Bavouzet, no stranger to the Gramophone Awards, is one of those artists who have been known to pianophiles for many years, but his signing to Chandos 10 years ago put him on a broader musical map and he has treated us to magnificent recordings of, first, French repertoire and more recently the music of Haydn, Mozart and Beethoven. He is a pianist with so much to say, as witnessed by his deeply impressive Beethoven piano sonata series

 

Imogen Cooper

Cooper is one of the UK’s most cultivated and sensitive exponents of the Classical and early-Romantic repertoire; this year she turned her attention to Chopin, Liszt and Wagner with characteristically imaginative results. 

 

Lars Vogt

A pianist (and increasingly conductor) who has long drawn great reviews from our pages, this year Vogt has been heard solo (in Schubert), in chamber music with Christian Tetzlaff and as pianist-conductor launching a new series of the Beethoven piano concertos.

 

Isabelle Faust

A former Gramophone Young Artist, the violinist Isabelle Faust continues to grow as a musician with every concert and recording, and her Harmonia Mundi discs of Mozart violin concertos and Franck’s Violin Sonata gave a superb snapshot of her considerable artistry. 

 

Lisa Batiashvili

Two of the great violin concertos came courtesy of Lisa Batiashvili this year, in performances of enormous maturity and originality: supported by Daniel Barenboim’s fine Staatskapelle Berlin forces, the Sibelius and Tchaikovsky concertos once more made the impact that their composers must have envisaged.

 

Sol Gabetta

The cellist Sol Gabetta, a former Gramophone Young Artist, has already given us a superb recording of the Elgar Cello Concerto, but this year she returned to it in the company of the Berlin Philharmonic and Sir Simon Rattle and, if anything, has bettered that earlier fine achievement. Coupled with Martinů’s concerto (on the CD) and orchestral works on the DVD, this is a treasurable memento of a highly gifted player.

 

Carolyn Sampson

Winner of the Recital Award a couple of years ago, Sampson features on no fewer than three Round 2 recordings (Purcell songs, Haydn’s The Seasons and Mozart’s Mass in C minor) and is clearly at the peak of her powers – a lovely singer and a much-loved member of any ensemble.

 

Matthias Goerne

Goerne is established firmly in the great German Lieder tradition, a place consolidated by his ever-more probing encounters for Harmonia Mundi with the central Austro-German song repertoire.
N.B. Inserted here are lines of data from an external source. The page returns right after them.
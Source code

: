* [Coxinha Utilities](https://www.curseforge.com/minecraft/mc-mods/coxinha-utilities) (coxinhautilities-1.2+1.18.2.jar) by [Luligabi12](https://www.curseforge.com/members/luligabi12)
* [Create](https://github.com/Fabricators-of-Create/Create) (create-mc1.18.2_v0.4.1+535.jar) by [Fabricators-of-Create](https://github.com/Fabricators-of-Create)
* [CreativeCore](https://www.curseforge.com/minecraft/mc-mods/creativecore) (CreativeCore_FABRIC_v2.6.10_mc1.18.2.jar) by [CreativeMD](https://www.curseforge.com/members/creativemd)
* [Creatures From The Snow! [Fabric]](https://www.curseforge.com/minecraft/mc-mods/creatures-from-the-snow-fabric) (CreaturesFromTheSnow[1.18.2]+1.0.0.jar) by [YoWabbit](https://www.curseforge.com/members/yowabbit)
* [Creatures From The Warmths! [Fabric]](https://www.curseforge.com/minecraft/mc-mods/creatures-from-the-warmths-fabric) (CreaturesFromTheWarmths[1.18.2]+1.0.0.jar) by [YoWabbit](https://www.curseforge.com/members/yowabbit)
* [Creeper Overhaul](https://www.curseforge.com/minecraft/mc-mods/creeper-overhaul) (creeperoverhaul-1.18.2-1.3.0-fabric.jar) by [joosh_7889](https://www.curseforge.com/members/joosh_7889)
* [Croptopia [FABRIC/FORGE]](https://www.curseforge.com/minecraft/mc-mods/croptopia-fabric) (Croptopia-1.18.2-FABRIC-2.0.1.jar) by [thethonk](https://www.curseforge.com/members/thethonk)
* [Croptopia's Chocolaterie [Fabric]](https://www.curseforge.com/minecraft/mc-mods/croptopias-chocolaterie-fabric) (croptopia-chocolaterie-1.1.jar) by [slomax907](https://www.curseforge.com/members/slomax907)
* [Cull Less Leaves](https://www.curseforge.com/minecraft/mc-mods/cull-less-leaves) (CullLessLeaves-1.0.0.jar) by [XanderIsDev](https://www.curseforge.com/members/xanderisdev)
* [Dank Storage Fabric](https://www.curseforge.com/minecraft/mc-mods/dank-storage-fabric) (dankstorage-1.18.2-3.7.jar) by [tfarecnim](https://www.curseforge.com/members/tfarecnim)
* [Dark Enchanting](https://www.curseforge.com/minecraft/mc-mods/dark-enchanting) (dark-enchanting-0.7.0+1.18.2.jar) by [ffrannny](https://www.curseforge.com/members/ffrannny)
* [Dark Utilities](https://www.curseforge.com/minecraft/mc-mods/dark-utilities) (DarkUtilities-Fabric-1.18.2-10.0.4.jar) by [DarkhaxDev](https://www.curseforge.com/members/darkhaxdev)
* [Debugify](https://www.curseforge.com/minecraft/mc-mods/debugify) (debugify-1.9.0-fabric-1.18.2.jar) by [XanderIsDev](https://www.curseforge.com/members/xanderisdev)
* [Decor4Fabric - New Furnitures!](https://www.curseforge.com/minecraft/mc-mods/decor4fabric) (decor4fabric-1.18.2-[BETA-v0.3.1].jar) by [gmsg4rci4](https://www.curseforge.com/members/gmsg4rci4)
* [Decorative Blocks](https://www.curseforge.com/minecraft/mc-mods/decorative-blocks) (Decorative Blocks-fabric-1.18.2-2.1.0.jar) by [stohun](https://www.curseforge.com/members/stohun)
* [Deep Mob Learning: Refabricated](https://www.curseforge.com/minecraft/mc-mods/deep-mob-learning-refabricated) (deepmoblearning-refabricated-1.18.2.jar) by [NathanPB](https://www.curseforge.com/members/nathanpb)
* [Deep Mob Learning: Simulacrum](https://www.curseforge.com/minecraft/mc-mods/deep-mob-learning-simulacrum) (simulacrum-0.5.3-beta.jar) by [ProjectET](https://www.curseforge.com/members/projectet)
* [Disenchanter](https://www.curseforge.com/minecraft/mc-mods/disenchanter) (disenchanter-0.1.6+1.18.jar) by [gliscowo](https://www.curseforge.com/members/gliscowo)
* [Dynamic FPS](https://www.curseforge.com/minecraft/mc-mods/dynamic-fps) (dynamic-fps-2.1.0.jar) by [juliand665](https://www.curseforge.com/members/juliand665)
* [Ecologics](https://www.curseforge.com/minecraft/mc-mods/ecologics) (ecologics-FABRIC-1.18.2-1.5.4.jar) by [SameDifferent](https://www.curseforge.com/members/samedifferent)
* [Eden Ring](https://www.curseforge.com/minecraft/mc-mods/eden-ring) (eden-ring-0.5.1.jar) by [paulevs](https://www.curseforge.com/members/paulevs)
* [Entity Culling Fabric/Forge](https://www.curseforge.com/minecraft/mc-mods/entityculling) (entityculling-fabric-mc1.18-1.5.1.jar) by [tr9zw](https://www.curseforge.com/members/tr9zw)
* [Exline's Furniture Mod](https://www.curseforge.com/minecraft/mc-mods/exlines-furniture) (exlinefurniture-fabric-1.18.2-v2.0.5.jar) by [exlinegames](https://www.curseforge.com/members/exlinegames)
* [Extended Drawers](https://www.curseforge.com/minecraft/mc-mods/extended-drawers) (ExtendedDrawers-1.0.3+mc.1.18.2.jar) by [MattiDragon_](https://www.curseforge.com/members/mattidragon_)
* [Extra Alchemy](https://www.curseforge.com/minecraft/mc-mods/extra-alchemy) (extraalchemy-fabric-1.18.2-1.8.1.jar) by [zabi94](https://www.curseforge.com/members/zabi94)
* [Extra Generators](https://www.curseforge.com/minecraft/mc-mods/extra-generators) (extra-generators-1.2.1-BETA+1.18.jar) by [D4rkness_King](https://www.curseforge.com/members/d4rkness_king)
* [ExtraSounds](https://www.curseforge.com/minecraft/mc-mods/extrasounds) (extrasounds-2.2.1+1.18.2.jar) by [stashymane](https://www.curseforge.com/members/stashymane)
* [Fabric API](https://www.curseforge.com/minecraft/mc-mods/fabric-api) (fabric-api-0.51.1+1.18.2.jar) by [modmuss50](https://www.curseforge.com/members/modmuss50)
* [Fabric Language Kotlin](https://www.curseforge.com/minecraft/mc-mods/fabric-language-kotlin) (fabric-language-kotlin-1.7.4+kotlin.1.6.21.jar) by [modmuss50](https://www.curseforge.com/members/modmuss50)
His Brahms collection, including a truly terrific Vier ernste Gesänge, in the company of Christoph Eschenbach, is the most recent in a series of shattering musical experiences.

 

Mahan Esfahani

This year, Esfahani entered the field of Bach’s Goldberg Variations – a work that, once again, seems to be more popular with pianists – with a performance that shows the superb marriage of head and heart that infuses his music-making. It’s a work that never fails to test the resources, both technical and intellectual, of its interpreters, and Esfahani rose magnificently to the challenge.

 

Vasily Petrenko

When someone can take on two of the most performed symphonies in the repertoire (Tchaikovsky’s Nos 4 and 6, alongside the less-often encountered No 3) and make them sound entirely new – and astoundingly original – then it’s time to sit up. Vasily Petrenko, installed in Oslo as well as with his beloved Liverpool orchestra, is certainly on the ascent, and his way with Russian repertoire remains enormously compelling.